Records to use Start Marker

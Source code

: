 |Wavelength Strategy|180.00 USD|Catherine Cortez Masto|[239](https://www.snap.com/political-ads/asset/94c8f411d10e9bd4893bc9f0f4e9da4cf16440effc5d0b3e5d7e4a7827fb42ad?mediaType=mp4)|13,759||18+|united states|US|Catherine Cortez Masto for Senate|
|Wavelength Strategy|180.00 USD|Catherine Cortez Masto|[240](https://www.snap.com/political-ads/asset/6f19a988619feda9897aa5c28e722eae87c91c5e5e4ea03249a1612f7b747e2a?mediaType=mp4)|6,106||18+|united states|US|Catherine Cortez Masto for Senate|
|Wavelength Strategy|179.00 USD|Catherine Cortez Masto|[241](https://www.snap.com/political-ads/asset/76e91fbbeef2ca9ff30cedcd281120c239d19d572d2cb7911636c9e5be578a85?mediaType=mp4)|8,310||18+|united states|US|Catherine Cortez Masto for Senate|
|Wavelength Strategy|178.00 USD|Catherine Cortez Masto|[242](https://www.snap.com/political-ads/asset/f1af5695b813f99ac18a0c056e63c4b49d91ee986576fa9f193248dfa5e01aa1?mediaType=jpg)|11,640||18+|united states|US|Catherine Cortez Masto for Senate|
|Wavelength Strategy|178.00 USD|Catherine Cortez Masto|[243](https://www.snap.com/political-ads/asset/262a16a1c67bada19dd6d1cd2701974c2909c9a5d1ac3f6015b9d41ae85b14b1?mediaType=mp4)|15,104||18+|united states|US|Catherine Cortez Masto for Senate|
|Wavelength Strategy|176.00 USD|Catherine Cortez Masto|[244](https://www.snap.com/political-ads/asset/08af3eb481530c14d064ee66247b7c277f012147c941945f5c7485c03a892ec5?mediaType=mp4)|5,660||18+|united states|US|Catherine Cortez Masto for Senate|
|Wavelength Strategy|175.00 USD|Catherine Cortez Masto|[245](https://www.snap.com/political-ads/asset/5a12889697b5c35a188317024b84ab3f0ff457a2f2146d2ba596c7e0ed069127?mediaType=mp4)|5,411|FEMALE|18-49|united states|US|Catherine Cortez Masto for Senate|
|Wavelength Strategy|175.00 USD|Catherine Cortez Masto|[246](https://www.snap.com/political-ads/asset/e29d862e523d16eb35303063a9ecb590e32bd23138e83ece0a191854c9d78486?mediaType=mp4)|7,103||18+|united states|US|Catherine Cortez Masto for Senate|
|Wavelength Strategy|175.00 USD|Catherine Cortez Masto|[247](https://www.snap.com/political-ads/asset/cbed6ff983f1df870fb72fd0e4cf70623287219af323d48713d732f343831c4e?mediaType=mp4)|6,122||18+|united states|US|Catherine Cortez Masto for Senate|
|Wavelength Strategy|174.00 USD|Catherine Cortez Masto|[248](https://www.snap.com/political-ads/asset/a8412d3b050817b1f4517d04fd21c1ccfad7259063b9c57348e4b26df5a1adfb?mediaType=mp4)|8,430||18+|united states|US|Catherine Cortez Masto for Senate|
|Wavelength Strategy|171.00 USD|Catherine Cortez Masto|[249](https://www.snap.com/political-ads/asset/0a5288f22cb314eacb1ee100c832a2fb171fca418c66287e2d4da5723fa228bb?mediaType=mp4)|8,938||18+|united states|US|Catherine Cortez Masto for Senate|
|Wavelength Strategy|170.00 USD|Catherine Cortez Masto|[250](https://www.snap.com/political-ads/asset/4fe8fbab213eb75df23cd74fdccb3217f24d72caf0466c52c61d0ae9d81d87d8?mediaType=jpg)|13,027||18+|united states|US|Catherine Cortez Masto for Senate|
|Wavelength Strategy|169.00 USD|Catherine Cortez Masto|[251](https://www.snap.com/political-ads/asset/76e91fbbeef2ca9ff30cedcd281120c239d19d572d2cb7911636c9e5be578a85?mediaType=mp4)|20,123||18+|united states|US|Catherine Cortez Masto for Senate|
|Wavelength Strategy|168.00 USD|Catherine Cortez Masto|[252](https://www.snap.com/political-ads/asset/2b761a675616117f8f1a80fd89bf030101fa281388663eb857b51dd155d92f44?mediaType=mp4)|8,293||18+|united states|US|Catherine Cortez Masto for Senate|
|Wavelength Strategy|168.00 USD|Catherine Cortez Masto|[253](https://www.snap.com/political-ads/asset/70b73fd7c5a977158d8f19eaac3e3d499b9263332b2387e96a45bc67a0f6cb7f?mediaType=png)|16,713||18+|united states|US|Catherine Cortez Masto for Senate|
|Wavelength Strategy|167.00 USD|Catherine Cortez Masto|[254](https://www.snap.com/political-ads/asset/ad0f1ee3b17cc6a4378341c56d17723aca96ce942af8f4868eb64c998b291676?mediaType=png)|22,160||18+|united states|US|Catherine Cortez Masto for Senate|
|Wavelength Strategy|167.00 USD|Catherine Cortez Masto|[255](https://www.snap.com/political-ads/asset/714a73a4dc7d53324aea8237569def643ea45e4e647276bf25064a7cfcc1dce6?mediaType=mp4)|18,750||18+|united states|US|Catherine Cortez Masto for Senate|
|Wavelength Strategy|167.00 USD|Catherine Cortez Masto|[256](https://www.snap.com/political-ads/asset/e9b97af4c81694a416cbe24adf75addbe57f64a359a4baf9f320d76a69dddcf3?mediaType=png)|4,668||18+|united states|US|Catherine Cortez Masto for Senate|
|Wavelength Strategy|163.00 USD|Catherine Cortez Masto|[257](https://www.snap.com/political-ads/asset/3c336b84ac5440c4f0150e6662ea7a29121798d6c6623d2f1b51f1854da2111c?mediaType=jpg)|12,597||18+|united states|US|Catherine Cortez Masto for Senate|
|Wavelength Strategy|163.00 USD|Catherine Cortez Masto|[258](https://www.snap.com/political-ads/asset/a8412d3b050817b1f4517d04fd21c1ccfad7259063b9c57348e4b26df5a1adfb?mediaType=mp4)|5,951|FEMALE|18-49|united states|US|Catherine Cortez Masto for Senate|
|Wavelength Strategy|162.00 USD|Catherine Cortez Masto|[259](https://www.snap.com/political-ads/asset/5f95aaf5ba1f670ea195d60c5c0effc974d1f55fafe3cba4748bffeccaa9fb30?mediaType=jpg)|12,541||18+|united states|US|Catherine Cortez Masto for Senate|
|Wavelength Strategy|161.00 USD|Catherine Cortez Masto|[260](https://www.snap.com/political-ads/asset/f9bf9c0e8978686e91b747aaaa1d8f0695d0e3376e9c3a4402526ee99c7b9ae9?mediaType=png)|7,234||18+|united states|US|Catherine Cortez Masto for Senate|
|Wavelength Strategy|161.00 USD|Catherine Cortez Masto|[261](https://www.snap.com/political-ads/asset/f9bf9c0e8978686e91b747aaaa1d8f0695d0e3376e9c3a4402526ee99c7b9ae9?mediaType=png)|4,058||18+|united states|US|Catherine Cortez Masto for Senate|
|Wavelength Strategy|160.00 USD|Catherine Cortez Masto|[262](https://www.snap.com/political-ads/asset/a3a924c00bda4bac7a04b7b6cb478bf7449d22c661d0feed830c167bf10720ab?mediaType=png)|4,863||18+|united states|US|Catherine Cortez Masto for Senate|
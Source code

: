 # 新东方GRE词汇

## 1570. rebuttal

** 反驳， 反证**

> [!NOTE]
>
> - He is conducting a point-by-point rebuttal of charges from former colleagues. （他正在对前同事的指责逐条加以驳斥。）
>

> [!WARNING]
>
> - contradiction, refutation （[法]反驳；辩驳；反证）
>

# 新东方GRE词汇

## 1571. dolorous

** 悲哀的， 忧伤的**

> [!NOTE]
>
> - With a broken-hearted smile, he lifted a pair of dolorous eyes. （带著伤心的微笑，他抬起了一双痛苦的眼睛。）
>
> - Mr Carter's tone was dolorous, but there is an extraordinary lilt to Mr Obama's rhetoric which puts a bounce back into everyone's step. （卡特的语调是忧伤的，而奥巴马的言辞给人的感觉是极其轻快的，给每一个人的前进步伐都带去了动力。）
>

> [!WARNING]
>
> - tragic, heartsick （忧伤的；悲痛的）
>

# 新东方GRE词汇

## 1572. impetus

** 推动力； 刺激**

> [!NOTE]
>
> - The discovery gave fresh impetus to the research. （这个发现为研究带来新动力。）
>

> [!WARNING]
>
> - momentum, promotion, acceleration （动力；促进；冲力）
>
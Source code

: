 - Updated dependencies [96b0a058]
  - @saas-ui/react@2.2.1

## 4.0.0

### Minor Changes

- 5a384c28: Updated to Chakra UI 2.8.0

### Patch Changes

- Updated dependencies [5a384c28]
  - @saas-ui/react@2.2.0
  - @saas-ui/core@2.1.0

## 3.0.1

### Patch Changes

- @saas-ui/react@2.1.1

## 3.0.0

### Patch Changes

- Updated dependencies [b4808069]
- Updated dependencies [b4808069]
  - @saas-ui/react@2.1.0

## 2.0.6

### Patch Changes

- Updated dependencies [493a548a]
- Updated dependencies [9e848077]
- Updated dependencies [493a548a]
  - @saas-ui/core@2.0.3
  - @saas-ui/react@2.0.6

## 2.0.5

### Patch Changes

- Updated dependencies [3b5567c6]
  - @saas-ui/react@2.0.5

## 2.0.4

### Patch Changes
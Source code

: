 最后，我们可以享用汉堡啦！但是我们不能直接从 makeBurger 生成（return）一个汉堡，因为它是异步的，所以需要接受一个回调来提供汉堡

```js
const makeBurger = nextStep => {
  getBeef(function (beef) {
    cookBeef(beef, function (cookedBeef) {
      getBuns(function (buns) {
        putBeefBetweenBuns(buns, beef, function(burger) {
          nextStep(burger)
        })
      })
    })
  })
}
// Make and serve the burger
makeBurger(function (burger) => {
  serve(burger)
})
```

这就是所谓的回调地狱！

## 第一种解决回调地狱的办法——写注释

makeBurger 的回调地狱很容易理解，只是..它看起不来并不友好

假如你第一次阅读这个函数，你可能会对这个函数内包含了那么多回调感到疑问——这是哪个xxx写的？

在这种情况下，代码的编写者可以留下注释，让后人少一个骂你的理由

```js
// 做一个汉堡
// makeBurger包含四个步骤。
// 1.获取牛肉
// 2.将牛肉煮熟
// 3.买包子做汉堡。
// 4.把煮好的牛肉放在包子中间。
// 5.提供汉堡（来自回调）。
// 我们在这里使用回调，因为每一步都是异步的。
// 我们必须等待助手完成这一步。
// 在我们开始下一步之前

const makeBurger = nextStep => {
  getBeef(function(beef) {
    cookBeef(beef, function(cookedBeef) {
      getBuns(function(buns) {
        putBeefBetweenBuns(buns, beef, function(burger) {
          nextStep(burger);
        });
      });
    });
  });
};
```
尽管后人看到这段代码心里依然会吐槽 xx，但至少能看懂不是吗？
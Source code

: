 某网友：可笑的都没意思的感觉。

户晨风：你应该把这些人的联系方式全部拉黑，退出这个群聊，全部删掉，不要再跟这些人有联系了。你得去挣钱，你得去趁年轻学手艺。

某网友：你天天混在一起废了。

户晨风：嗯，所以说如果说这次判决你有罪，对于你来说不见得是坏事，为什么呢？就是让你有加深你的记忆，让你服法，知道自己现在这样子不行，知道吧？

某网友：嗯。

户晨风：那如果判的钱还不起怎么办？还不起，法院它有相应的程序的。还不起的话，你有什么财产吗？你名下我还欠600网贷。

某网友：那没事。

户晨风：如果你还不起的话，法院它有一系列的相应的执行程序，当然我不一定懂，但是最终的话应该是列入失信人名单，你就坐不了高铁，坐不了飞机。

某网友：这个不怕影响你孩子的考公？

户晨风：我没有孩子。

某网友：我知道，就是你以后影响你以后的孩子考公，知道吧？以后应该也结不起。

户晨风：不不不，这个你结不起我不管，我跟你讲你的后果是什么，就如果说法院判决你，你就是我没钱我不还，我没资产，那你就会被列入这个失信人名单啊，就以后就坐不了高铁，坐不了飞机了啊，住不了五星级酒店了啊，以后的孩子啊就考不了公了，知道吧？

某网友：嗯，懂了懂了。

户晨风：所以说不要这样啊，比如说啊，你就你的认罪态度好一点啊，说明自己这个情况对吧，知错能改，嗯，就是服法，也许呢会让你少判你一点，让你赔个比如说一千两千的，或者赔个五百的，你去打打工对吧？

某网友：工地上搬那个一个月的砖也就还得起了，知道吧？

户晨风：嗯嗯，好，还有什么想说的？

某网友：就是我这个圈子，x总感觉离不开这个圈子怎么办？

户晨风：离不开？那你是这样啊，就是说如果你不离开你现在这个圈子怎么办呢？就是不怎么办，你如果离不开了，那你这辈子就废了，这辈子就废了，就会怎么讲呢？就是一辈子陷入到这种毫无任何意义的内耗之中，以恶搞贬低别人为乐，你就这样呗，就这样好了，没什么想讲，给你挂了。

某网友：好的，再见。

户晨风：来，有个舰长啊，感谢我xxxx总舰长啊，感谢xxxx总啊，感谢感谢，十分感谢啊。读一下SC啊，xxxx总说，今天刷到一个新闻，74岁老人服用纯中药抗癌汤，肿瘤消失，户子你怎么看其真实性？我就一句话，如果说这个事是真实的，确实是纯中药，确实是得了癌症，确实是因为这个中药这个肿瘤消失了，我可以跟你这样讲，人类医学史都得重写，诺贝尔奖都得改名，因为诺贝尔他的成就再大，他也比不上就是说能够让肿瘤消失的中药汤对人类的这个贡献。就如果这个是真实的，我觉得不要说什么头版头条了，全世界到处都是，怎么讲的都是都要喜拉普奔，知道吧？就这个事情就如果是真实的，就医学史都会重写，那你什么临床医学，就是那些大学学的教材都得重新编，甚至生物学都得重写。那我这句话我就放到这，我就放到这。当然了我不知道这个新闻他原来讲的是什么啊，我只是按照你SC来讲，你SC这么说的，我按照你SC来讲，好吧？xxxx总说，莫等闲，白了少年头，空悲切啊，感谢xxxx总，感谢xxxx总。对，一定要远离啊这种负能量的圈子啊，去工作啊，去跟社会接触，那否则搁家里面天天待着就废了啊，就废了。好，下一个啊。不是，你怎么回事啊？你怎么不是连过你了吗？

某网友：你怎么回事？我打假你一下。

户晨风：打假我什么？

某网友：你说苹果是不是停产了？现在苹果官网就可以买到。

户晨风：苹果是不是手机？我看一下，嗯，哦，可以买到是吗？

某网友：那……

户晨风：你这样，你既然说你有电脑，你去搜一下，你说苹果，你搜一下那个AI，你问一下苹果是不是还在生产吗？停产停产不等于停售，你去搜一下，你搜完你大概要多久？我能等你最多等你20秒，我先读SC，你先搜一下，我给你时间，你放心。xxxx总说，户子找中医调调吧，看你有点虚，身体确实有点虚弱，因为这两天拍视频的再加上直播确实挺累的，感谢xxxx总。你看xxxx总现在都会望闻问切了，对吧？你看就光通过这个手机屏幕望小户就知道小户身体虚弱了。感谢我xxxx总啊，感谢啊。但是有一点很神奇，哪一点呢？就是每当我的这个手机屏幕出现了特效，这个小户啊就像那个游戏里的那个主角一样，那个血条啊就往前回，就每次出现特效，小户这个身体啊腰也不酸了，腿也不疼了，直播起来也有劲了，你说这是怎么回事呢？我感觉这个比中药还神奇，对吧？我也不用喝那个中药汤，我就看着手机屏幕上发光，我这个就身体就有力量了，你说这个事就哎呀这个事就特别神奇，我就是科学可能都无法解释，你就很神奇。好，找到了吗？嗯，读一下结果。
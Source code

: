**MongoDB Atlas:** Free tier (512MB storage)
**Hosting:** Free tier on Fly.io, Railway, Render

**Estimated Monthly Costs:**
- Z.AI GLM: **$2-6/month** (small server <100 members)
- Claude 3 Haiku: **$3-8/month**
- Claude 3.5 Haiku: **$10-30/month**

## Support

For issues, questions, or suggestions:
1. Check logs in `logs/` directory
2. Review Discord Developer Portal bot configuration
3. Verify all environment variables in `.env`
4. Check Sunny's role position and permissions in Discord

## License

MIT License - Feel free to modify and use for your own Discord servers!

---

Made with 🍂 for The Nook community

Records to use End Marker

Problem description
Lines from the top of the entries above to the line that contains "Strategy|176.00 USD|Catherine Cortez" should be set down exactly, please, with both ends kept and nothing added.

Result below
Source code

: |Wavelength Strategy|180.00 USD|Catherine Cortez Masto|[239](https://www.snap.com/political-ads/asset/94c8f411d10e9bd4893bc9f0f4e9da4cf16440effc5d0b3e5d7e4a7827fb42ad?mediaType=mp4)|13,759||18+|united states|US|Catherine Cortez Masto for Senate|
|Wavelength Strategy|180.00 USD|Catherine Cortez Masto|[240](https://www.snap.com/political-ads/asset/6f19a988619feda9897aa5c28e722eae87c91c5e5e4ea03249a1612f7b747e2a?mediaType=mp4)|6,106||18+|united states|US|Catherine Cortez Masto for Senate|
|Wavelength Strategy|179.00 USD|Catherine Cortez Masto|[241](https://www.snap.com/political-ads/asset/76e91fbbeef2ca9ff30cedcd281120c239d19d572d2cb7911636c9e5be578a85?mediaType=mp4)|8,310||18+|united states|US|Catherine Cortez Masto for Senate|
|Wavelength Strategy|178.00 USD|Catherine Cortez Masto|[242](https://www.snap.com/political-ads/asset/f1af5695b813f99ac18a0c056e63c4b49d91ee986576fa9f193248dfa5e01aa1?mediaType=jpg)|11,640||18+|united states|US|Catherine Cortez Masto for Senate|
|Wavelength Strategy|178.00 USD|Catherine Cortez Masto|[243](https://www.snap.com/political-ads/asset/262a16a1c67bada19dd6d1cd2701974c2909c9a5d1ac3f6015b9d41ae85b14b1?mediaType=mp4)|15,104||18+|united states|US|Catherine Cortez Masto for Senate|
|Wavelength Strategy|176.00 USD|Catherine Cortez Masto|[244](https://www.snap.com/political-ads/asset/08af3eb481530c14d064ee66247b7c277f012147c941945f5c7485c03a892ec5?mediaType=mp4)|5,660||18+|united states|US|Catherine Cortez Masto for Senate|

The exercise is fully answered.